In an on-line implementation of a Backpropagation ANN, how would you determine the stopping criteria?
The way that I have been doing it(which I am sure is incorrect) is to average the error of each output node and then average this error over each epoch.
Is this an incorrect method? Is there a standard way of stopping an on-line implementation?
You should always consider the error (e.g. Root Mean Squared Error) on a validation set which is disjunct from your training set. If you train too long, your neural network will begin to overfit. This means, that the error on your training set will become minimal or even 0, but the error on general data will become worse.
To end up with the model parameters which yielded the best generalization performance, you should copy&save your model parameters whenever the error on your validation set is a new minimum. If performance is a problem, you can do this check only every N steps.
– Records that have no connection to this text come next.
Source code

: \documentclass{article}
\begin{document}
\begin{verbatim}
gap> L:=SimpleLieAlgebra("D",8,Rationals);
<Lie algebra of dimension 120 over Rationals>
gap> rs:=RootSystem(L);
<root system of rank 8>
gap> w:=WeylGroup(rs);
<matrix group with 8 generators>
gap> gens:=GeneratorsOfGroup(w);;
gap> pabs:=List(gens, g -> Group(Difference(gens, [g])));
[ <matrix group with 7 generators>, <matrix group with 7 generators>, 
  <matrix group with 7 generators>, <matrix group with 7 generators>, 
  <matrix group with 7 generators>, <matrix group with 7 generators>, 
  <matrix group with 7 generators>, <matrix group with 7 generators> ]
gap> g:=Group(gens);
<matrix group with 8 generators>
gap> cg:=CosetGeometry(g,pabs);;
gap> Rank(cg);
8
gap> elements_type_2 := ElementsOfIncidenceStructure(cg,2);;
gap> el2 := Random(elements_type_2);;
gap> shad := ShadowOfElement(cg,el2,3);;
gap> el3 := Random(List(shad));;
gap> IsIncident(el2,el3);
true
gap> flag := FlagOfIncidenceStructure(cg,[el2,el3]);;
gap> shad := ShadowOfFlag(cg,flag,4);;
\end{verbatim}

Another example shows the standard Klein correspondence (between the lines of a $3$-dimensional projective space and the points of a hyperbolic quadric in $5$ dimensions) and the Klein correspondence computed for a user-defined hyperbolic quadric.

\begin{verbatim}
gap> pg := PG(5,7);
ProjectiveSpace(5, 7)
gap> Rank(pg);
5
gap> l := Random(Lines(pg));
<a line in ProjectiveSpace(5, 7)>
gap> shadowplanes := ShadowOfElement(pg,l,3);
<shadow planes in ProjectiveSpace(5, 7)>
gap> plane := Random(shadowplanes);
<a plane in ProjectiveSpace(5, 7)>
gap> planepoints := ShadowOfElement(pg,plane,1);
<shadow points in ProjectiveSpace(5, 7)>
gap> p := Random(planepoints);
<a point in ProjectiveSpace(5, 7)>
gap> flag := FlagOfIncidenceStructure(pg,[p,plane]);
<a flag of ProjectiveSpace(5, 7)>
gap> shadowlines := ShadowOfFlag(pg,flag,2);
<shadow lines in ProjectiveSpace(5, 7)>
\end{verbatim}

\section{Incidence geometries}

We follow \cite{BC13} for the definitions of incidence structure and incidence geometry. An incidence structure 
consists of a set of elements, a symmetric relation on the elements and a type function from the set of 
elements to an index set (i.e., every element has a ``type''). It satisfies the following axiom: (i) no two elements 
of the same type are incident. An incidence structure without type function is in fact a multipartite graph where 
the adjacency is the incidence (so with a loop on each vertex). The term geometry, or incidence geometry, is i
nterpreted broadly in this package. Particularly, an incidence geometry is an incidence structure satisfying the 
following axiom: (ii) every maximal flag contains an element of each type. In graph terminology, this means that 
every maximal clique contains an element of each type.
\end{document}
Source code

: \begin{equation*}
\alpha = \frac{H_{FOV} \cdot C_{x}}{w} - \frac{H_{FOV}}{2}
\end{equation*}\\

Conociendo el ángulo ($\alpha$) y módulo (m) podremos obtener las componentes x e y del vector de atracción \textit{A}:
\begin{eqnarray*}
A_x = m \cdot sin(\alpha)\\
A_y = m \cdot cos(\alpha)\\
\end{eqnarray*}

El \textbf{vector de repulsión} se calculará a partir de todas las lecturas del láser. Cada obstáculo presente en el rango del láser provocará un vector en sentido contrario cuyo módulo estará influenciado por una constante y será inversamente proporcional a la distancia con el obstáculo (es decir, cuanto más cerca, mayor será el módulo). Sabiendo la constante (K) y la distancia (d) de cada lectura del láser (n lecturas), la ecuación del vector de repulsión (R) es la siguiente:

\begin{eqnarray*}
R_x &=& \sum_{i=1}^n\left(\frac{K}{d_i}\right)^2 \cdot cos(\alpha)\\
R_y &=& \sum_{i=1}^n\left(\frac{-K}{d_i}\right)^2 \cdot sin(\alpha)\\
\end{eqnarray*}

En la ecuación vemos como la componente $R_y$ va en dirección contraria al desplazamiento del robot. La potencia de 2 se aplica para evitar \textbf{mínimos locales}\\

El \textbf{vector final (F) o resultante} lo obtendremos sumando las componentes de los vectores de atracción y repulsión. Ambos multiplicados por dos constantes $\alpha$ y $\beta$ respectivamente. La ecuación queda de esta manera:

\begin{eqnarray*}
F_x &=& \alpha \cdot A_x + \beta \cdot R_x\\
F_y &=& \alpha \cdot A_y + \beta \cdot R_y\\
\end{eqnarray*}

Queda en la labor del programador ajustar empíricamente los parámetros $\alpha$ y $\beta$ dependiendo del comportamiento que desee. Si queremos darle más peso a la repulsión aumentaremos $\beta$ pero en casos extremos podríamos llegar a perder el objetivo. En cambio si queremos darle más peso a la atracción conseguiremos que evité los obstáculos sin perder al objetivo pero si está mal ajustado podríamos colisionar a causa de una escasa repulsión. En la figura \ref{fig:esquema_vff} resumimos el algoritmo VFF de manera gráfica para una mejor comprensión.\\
In an on-line learning setup, you will train with single training samples or mini-batches of a small number of training samples. You can consider the succsessive training of all samples/mini-batches that cover your total data as one training epoch.
There are several possibilities to define a so called Early Stopping Criterion. E.g. you could consider the best-so-far RMS Error on your validation set after each full epoch. You would stop as soon as there has not been a new optimum for M epochs. Depending on the complexity of your problem you must choose M high enough. You can also start with a rather small M and whenever you get a new optimum, you set M to the number of epochs you needed to reach it. It depends on whether it is more important to quickly converge or to be as thorough as possible.
You will always have situations where both your validation and/or training error will get bigger temporarily, because the learning algorithm is hill-climbing. This means it traverses regions on the error surface which render bad performance, but must be passed to reach a new, better optimum. If you simply stop as soon your validation or training error gets worse between two subsequent steps, you will end up in suboptimal solutions prematurely.